Node features

In heterogeneous environments, computing resources are often grouped together into single pools of resources, to make things easier and more accessible. Most applications can run on any type of hardware, so having all resources regrouped in the same partitions maximizes utilization and make job submission much easier, as users don't have dozens of options to choose from.

But for more specific use cases, it may be necessary to specifically select the hardware jobs will run on, either for performance or reproducibility purposes.

To that end, all the compute nodes on Sherlock have feature tags assigned to them. Multiple characteristics are available for each node, such as their class, CPU manufacturer, generation, part number and frequency, as well as Infiniband and GPU characteristics.

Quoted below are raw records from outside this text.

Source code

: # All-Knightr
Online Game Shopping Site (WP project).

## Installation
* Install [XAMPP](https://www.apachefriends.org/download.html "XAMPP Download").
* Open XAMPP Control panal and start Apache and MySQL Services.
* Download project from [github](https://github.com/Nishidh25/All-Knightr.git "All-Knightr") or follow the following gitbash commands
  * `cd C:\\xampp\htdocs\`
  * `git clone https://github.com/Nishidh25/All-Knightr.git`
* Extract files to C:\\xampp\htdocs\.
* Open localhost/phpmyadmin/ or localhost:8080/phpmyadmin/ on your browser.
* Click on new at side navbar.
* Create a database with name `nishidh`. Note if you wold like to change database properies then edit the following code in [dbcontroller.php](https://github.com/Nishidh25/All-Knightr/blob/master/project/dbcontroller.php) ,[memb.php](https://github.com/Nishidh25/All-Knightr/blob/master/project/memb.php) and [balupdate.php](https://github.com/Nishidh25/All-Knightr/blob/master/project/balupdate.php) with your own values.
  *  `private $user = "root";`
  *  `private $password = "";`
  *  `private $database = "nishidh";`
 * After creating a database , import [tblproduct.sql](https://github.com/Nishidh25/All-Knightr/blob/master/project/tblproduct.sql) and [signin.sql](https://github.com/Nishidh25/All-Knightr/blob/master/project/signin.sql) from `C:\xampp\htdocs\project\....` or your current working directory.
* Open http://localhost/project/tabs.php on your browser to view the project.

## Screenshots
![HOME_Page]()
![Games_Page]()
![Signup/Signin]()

Requiring specific node features is generally not necessary

Using node features is an advanced topic which is generally not necessary to run simple jobs on Sherlock. If you're just starting, you most likely don't need to worry about those, they're only useful in very specific cases.

Available features#

The table below lists the possible features defined for each node.

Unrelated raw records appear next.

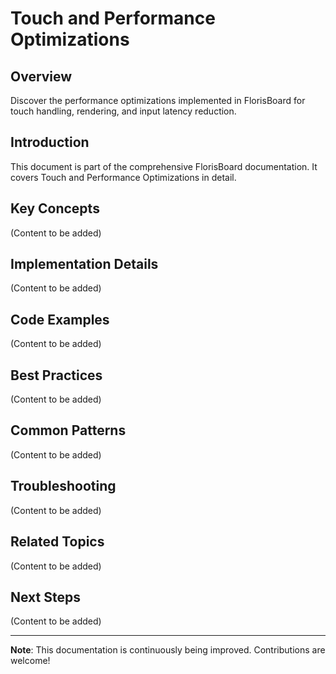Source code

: # Touch and Performance Optimizations

## Overview

Discover the performance optimizations implemented in FlorisBoard for touch handling, rendering, and input latency reduction.

## Introduction

This document is part of the comprehensive FlorisBoard documentation. It covers Touch and Performance Optimizations in detail.

## Key Concepts

(Content to be added)

## Implementation Details

(Content to be added)

## Code Examples

(Content to be added)

## Best Practices

(Content to be added)

## Common Patterns

(Content to be added)

## Troubleshooting

(Content to be added)

## Related Topics

(Content to be added)

## Next Steps

(Content to be added)

---

**Note**: This documentation is continuously being improved. Contributions are welcome!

Feature name	Description	Examples
`CLASS:xxx`	Node type, as defined in the Sherlock catalog	`CLASS:SH3_CBASE`, `CLASS:SH3_G4TF64`
`CPU_MNF:xxx`	CPU manufacturer	`CPU_MNF:INTEL`, `CPU_MNF:AMD`
`CPU_GEN:xxx`	CPU generation	`CPU_GEN:RME` for AMD Rome `CPU_GEN:SKX` for Intel Skylake
`CPU_SKU:xxx`	CPU name	`CPU_SKU:5118`, `CPU_SKU:7502P`
`CPU_FRQ:xxx`	CPU core base frequency	`CPU_FRQ:2.50GHz`, `CPU_FRQ:2.75GHz`
`GPU_BRD:xxx`	GPU brand	`GPU_BRD:GEFORCE`, `GPU_BRD:TESLA`
`GPU_GEN:xxx`	GPU generation	`GPU_GEN:VLT` for Volta `GPU_GEN:AMP` for Ampere
`GPU_SKU:xxx`	GPU name	`GPU_SKU:A100_SXM4`, `GPU_SKU:RTX_3090`
`GPU_MEM:xxx`	GPU memory	`GPU_MEM:32GB`, `GPU_MEM:80GB`
`GPU_CC:xxx`	GPU Compute Capabilities	`GPU_CC:6.1`, `GPU_CC:8.0`
`IB:xxx`	Infiniband generation/speed	`IB:EDR`, `IB:HDR`
`NO_GPU`	special tag set on CPU-only nodes

Listing the features available in a partition#

All the node features available in a partition can be listed with sh_node_feat command.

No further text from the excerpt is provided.